Data listing:
::::::::
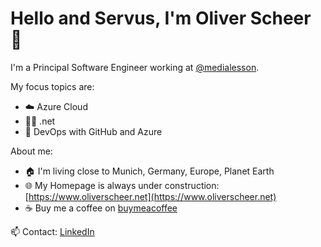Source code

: # Hello and Servus, I'm Oliver Scheer 👋

I'm a Principal Software Engineer working at [@medialesson](https://github.com/medialesson).

My focus topics are:

- ☁️ Azure Cloud
- 🧑‍💻 .net
- 🔧 DevOps with GitHub and Azure

About me: 
- 🏠 I'm living close to Munich, Germany, Europe, Planet Earth
- 🌐 My Homepage is always under construction: [https://www.oliverscheer.net](https://www.oliverscheer.net)
- ☕ Buy me a coffee on [buymeacoffee](https://www.buymeacoffee.com/oliverscheer)

📫 Contact: [LinkedIn](https://www.linkedin.com/in/scheeroliver/)

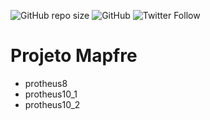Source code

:![GitHub repo size](https://img.shields.io/github/repo-size/emendesn/mapfre_projeto)
![GitHub](https://img.shields.io/github/license/emendesn/mapfre_projeto)
![Twitter Follow](https://img.shields.io/twitter/follow/emendesn?label=seguir&style=social)
# Projeto Mapfre
  - protheus8
  - protheus10_1
  - protheus10_2
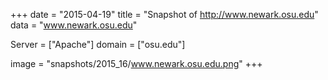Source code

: 
+++
date = "2015-04-19"
title = "Snapshot of http://www.newark.osu.edu"
data = "www.newark.osu.edu"

Server = ["Apache"]
domain = ["osu.edu"]

  image = "snapshots/2015_16/www.newark.osu.edu.png"
+++
#
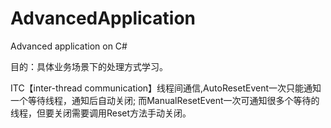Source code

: # AdvancedApplication
Advanced application on C#

目的：具体业务场景下的处理方式学习。

ITC【inter-thread communication】线程间通信,AutoResetEvent一次只能通知一个等待线程，通知后自动关闭; 而ManualResetEvent一次可通知很多个等待的线程，但要关闭需要调用Reset方法手动关闭。
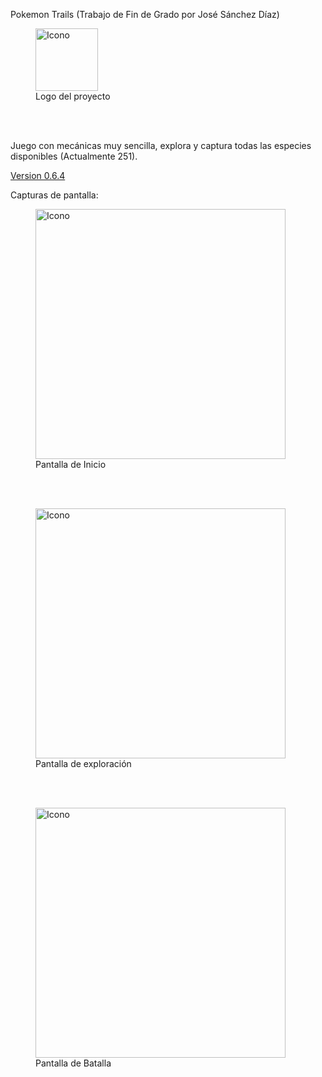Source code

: Pokemon Trails (Trabajo de Fin de Grado por José Sánchez Díaz)
<figure>
  <img src="https://github.com/user-attachments/assets/9db8e85e-2f93-4267-92f4-f5b5fb12d481" alt="Icono" width="100"/>
  <br/>
  <figcaption>Logo del proyecto</figcaption>
</figure>

<br/>
<br/>

Juego con mecánicas muy sencilla, explora y captura todas las especies disponibles (Actualmente 251).

[Version 0.6.4](https://github.com/JoseSD96/PkmnTrails/releases/tag/V.0.6.4)

Capturas de pantalla:

<figure>
  <img src="https://github.com/user-attachments/assets/9cae17ae-99d0-48ff-b317-7b4052b050eb" alt="Icono" width="400"/>
  <br/>  
  <figcaption>Pantalla de Inicio</figcaption>
</figure>
<br/>
<br/>
<figure>
<img src="https://github.com/user-attachments/assets/eba7c69b-d085-4f0f-8c3c-143555fea4a1" alt="Icono" width="400"/>
   <br/>  
    <figcaption>Pantalla de exploración</figcaption>
</figure>
<br/>
<br/>
<figure>
<img src="https://github.com/user-attachments/assets/2f27f436-3dfb-4dfa-a9f3-ffdf3d3b9fce" alt="Icono" width="400"/>
   <br/>  
    <figcaption>Pantalla de Batalla</figcaption>
</figure>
::::::::
Exercise details: Which lines of the records above hold the word "user"? Copy each of them.

Completed task:
  <img src="https://github.com/user-attachments/assets/9db8e85e-2f93-4267-92f4-f5b5fb12d481" alt="Icono" width="100"/>
  <img src="https://github.com/user-attachments/assets/9cae17ae-99d0-48ff-b317-7b4052b050eb" alt="Icono" width="400"/>
<img src="https://github.com/user-attachments/assets/eba7c69b-d085-4f0f-8c3c-143555fea4a1" alt="Icono" width="400"/>
<img src="https://github.com/user-attachments/assets/2f27f436-3dfb-4dfa-a9f3-ffdf3d3b9fce" alt="Icono" width="400"/>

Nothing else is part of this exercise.